___ Listed records

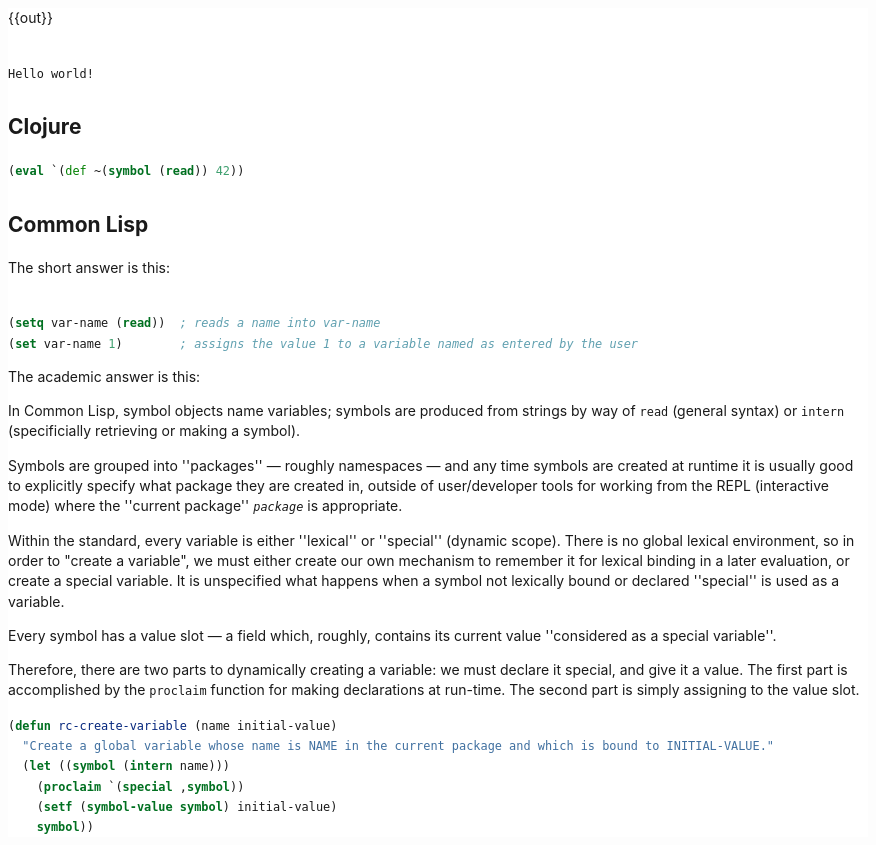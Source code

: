 {{out}}

```txt

Hello world!

```



## Clojure


```clojure
(eval `(def ~(symbol (read)) 42))
```



## Common Lisp

The short answer is this:

```lisp

(setq var-name (read))  ; reads a name into var-name
(set var-name 1)        ; assigns the value 1 to a variable named as entered by the user

```



The academic answer is this:

In Common Lisp, symbol objects name variables; symbols are produced from strings by way of <code>read</code> (general syntax) or <code>intern</code> (specificially retrieving or making a symbol).

Symbols are grouped into ''packages'' — roughly namespaces — and any time symbols are created at runtime it is usually good to explicitly specify what package they are created in, outside of user/developer tools for working from the REPL (interactive mode) where the ''current package'' <code>*package*</code> is appropriate.

Within the standard, every variable is either ''lexical'' or ''special'' (dynamic scope). There is no global lexical environment, so in order to "create a variable", we must either create our own mechanism to remember it for lexical binding in a later evaluation, or create a special variable. It is unspecified what happens when a symbol not lexically bound or declared ''special'' is used as a variable.

Every symbol has a value slot — a field which, roughly, contains its current value ''considered as a special variable''. 

Therefore, there are two parts to dynamically creating a variable: we must declare it special, and give it a value. The first part is accomplished by the <code>proclaim</code> function for making declarations at run-time. The second part is simply assigning to the value slot.

```lisp
(defun rc-create-variable (name initial-value)
  "Create a global variable whose name is NAME in the current package and which is bound to INITIAL-VALUE."
  (let ((symbol (intern name)))
    (proclaim `(special ,symbol))
    (setf (symbol-value symbol) initial-value)
    symbol))
```
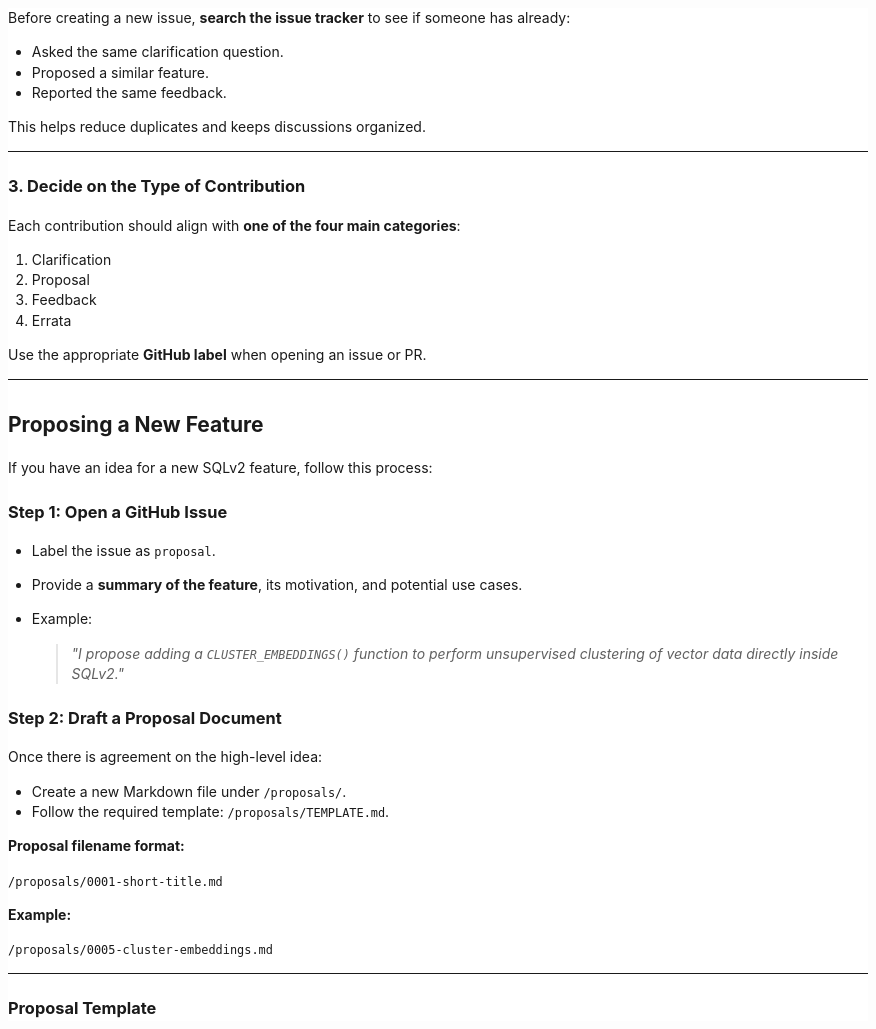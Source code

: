 Before creating a new issue, **search the issue tracker** to see if someone has already:

* Asked the same clarification question.
* Proposed a similar feature.
* Reported the same feedback.

This helps reduce duplicates and keeps discussions organized.

---

### 3. Decide on the Type of Contribution

Each contribution should align with **one of the four main categories**:

1. Clarification
2. Proposal
3. Feedback
4. Errata

Use the appropriate **GitHub label** when opening an issue or PR.

---

## **Proposing a New Feature**

If you have an idea for a new SQLv2 feature, follow this process:

### **Step 1: Open a GitHub Issue**

* Label the issue as `proposal`.
* Provide a **summary of the feature**, its motivation, and potential use cases.
* Example:

  > *"I propose adding a `CLUSTER_EMBEDDINGS()` function to perform unsupervised clustering of vector data directly inside SQLv2."*

### **Step 2: Draft a Proposal Document**

Once there is agreement on the high-level idea:

* Create a new Markdown file under `/proposals/`.
* Follow the required template: `/proposals/TEMPLATE.md`.

**Proposal filename format:**

```
/proposals/0001-short-title.md
```

**Example:**

```
/proposals/0005-cluster-embeddings.md
```

---

### **Proposal Template**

______

Instructions to follow - Every line from the first line of the entries above through the line with "Symbols are grouped" must be repeated exactly, and pictures must not be.

Result for this exercise -
Source code

: {{out}}

```txt

Hello world!

```



## Clojure


```clojure
(eval `(def ~(symbol (read)) 42))
```



## Common Lisp

The short answer is this:

```lisp

(setq var-name (read))  ; reads a name into var-name
(set var-name 1)        ; assigns the value 1 to a variable named as entered by the user

```



The academic answer is this:

In Common Lisp, symbol objects name variables; symbols are produced from strings by way of <code>read</code> (general syntax) or <code>intern</code> (specificially retrieving or making a symbol).

Symbols are grouped into ''packages'' — roughly namespaces — and any time symbols are created at runtime it is usually good to explicitly specify what package they are created in, outside of user/developer tools for working from the REPL (interactive mode) where the ''current package'' <code>*package*</code> is appropriate.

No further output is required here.